<<<<

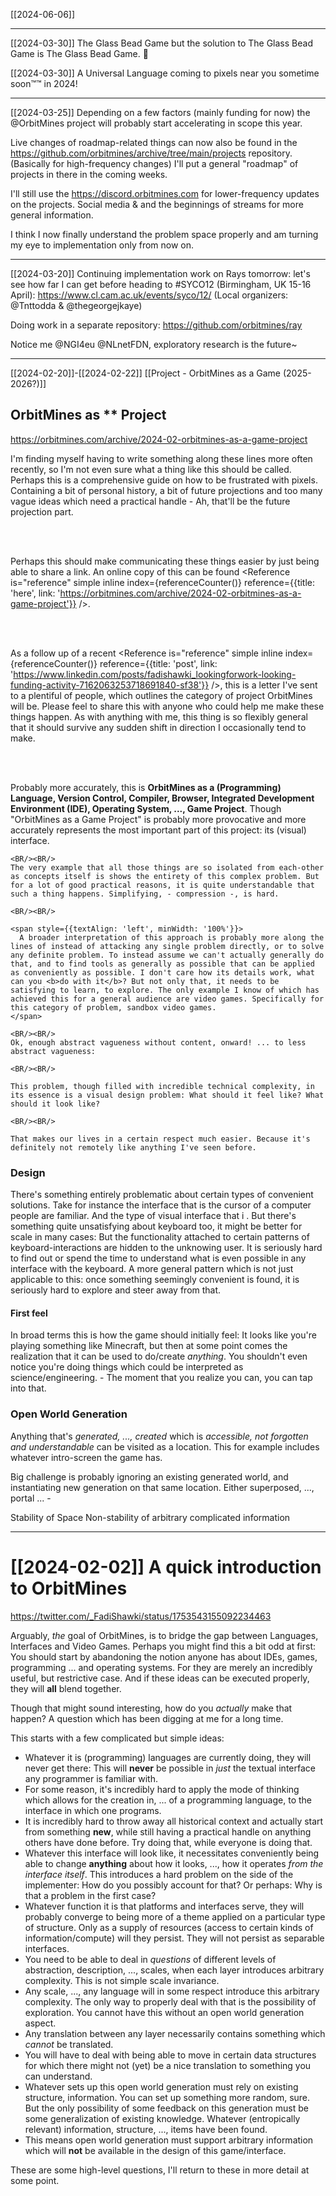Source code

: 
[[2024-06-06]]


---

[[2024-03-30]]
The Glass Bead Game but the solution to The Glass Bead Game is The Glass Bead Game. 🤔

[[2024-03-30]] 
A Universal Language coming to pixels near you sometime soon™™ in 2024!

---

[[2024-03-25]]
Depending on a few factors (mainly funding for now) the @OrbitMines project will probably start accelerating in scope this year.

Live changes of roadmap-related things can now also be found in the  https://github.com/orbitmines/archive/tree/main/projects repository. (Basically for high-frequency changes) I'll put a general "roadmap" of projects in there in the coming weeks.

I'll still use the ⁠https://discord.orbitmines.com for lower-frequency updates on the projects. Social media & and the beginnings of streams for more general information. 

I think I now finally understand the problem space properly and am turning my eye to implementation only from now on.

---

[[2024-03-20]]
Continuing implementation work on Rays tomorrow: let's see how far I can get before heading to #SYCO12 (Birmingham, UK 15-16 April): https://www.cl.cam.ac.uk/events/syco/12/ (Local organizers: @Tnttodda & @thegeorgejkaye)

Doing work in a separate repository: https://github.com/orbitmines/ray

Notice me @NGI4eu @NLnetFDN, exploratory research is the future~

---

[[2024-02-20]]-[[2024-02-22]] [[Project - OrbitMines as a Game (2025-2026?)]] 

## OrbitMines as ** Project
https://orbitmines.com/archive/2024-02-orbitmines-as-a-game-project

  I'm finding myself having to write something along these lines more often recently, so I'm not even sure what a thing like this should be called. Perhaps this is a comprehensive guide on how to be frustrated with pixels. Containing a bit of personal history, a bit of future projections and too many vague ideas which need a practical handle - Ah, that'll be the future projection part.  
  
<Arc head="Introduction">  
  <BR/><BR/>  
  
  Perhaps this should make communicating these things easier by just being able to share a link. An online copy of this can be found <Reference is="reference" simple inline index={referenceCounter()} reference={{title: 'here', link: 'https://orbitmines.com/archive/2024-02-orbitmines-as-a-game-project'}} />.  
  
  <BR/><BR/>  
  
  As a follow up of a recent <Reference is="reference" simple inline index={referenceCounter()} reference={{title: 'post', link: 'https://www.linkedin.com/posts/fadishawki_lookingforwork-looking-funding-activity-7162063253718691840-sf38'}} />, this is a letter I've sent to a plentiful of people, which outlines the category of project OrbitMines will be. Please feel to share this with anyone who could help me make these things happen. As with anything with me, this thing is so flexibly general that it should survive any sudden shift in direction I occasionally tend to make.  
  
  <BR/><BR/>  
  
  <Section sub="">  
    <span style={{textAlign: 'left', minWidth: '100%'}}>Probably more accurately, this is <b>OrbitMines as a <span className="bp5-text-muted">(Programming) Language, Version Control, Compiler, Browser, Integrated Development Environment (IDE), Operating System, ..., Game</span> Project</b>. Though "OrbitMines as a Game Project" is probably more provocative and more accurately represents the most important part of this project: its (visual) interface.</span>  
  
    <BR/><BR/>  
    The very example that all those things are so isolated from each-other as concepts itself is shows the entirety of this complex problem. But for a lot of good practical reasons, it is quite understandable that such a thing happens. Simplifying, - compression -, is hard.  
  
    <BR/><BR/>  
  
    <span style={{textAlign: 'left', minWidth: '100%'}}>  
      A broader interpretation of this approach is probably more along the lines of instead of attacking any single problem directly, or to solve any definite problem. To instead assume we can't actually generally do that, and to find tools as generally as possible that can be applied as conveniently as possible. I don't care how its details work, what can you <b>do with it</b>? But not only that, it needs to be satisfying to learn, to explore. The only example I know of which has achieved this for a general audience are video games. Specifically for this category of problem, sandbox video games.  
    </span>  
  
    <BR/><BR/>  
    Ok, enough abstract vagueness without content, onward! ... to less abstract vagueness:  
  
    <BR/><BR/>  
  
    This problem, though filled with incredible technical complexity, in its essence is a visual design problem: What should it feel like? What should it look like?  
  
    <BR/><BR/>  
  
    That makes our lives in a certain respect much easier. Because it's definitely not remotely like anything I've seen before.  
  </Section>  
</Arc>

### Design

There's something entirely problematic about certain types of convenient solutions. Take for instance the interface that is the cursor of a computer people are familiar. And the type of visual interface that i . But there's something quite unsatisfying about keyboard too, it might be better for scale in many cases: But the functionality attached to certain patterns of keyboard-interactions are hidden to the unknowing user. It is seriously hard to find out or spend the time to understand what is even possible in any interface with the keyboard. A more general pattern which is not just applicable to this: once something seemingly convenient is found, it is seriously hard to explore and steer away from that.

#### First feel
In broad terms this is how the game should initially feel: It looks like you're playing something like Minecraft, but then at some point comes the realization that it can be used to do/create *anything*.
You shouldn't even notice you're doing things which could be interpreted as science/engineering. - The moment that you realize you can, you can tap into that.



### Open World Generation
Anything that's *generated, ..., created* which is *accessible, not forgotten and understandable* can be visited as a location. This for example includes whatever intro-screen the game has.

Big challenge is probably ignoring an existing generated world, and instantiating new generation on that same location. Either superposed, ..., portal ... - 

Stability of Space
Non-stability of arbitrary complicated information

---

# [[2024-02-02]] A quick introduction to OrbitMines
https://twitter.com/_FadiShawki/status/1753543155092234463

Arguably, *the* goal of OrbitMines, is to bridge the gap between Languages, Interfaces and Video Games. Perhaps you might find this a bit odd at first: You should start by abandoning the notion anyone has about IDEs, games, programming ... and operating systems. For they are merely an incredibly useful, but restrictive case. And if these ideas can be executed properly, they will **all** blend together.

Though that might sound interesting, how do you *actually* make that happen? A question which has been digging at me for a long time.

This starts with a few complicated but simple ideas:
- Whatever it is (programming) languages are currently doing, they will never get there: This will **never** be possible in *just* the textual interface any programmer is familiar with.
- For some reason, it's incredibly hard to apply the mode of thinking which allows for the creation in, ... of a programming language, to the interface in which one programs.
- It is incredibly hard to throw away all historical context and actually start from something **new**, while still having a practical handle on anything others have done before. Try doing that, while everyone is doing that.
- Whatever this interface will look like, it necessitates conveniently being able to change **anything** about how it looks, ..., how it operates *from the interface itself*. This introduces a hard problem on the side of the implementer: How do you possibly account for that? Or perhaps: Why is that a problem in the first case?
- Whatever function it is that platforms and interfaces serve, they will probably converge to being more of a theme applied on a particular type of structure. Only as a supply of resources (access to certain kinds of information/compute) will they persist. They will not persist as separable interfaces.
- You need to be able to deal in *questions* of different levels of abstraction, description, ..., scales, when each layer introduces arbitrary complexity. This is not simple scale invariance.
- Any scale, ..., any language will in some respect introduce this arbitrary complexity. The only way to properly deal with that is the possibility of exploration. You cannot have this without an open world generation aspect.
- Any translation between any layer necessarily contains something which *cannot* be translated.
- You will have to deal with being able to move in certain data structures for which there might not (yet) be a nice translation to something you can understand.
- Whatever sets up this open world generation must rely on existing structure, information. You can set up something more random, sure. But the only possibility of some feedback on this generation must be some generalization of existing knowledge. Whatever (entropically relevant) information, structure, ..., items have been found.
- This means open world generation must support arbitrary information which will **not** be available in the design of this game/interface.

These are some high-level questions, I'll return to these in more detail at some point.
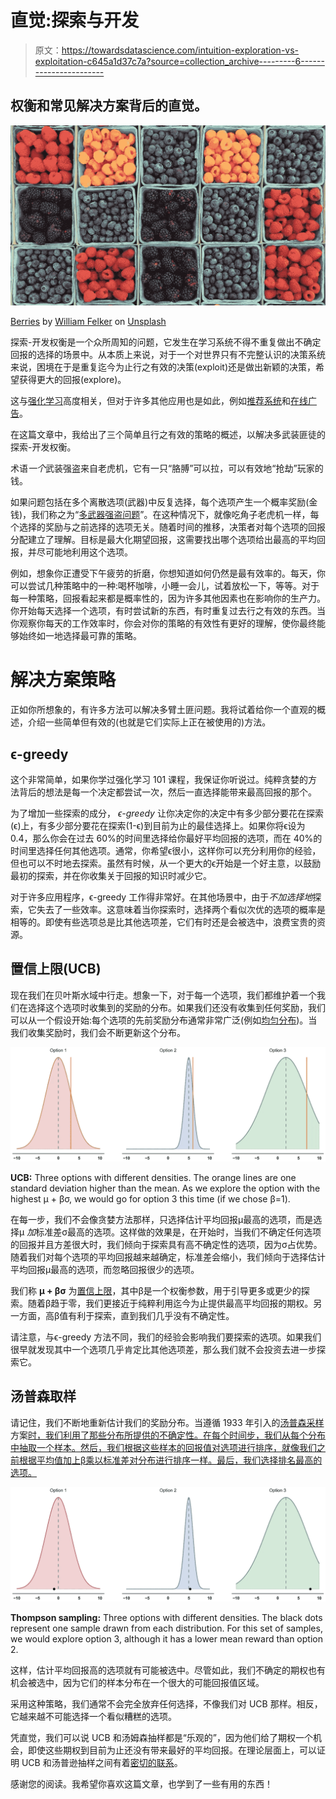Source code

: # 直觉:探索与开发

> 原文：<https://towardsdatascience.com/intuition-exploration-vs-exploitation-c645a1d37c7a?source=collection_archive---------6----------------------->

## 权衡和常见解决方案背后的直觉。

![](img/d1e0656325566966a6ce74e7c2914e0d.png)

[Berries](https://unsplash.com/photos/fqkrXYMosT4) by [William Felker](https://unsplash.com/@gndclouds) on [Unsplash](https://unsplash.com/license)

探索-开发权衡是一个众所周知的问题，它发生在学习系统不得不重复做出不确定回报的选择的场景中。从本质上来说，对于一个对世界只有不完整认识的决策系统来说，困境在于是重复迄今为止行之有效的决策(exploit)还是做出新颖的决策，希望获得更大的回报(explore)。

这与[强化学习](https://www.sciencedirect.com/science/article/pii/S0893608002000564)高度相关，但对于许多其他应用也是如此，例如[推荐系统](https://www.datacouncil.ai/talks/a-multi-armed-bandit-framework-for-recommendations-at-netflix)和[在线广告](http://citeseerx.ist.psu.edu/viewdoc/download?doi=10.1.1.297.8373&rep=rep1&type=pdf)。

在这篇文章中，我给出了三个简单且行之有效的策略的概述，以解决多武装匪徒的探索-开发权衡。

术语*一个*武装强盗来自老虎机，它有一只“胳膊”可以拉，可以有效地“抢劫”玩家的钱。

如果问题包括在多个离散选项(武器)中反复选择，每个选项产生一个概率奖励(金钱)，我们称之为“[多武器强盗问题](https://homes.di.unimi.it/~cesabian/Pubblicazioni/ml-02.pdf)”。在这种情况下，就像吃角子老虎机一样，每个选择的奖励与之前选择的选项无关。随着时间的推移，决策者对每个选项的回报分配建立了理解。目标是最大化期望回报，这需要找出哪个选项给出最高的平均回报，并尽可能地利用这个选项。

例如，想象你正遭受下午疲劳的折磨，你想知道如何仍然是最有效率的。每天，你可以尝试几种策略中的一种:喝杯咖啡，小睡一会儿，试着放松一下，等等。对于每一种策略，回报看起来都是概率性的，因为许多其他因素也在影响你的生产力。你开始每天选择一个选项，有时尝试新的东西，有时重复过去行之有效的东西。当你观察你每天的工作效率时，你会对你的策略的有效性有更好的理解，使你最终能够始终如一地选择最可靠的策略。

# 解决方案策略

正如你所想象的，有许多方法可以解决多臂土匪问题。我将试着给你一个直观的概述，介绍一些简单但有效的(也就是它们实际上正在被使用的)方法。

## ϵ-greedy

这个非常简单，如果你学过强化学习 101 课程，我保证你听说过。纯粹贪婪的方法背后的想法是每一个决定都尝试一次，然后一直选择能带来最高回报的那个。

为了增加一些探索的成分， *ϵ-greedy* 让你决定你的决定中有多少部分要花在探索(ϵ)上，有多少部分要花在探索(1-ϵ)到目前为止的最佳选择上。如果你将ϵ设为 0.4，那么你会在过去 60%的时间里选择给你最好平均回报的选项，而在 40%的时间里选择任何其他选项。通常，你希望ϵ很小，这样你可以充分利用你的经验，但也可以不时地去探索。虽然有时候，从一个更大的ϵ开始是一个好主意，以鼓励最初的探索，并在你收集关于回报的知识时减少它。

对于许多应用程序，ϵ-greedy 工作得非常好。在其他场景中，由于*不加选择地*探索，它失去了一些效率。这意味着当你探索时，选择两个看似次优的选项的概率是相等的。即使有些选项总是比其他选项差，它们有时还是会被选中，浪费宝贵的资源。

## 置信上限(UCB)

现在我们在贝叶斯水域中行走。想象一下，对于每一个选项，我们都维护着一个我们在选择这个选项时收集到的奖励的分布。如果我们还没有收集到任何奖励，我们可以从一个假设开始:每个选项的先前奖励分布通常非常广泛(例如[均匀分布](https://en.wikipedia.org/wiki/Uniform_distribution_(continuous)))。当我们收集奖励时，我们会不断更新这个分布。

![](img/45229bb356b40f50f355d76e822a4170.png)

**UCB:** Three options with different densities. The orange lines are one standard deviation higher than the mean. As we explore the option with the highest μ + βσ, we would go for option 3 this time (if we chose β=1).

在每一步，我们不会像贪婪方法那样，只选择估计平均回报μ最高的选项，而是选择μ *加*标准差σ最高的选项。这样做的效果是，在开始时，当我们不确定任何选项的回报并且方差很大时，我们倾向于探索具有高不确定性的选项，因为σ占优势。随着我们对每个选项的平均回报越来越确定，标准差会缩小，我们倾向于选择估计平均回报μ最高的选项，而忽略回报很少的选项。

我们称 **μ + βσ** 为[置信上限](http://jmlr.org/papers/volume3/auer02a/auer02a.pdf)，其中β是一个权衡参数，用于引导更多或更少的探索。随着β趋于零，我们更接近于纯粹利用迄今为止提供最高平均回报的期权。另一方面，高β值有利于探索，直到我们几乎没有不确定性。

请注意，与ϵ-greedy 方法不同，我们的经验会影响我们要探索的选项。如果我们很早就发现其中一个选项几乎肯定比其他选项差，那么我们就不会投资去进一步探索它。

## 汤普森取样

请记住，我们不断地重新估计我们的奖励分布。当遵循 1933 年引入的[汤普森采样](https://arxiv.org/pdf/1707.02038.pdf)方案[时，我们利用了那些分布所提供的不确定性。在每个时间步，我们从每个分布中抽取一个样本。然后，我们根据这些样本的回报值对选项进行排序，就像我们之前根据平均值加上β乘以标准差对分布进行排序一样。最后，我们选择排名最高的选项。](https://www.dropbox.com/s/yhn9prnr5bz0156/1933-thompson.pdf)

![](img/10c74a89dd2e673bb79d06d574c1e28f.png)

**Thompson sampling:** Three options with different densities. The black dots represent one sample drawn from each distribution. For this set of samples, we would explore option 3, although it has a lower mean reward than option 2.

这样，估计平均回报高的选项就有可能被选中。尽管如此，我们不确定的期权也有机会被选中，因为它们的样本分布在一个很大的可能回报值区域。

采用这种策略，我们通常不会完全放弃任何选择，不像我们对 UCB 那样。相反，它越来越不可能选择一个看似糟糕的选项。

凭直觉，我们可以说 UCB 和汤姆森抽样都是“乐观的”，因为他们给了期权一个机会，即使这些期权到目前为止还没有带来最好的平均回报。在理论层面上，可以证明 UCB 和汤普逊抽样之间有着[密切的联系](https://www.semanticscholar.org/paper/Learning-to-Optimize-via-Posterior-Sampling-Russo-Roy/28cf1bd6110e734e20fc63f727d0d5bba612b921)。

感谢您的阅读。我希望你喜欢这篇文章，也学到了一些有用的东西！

>>>>

■ ACTIVITY
Set out exactly, and only, the lines between the first line of the listing and the line containing "Live changes of", counting both, while leaving every picture out.

■ ANSWER FOR THIS EXERCISE
Source code

: 
[[2024-06-06]]


---

[[2024-03-30]]
The Glass Bead Game but the solution to The Glass Bead Game is The Glass Bead Game. 🤔

[[2024-03-30]] 
A Universal Language coming to pixels near you sometime soon™™ in 2024!

---

[[2024-03-25]]
Depending on a few factors (mainly funding for now) the @OrbitMines project will probably start accelerating in scope this year.

Live changes of roadmap-related things can now also be found in the  https://github.com/orbitmines/archive/tree/main/projects repository. (Basically for high-frequency changes) I'll put a general "roadmap" of projects in there in the coming weeks.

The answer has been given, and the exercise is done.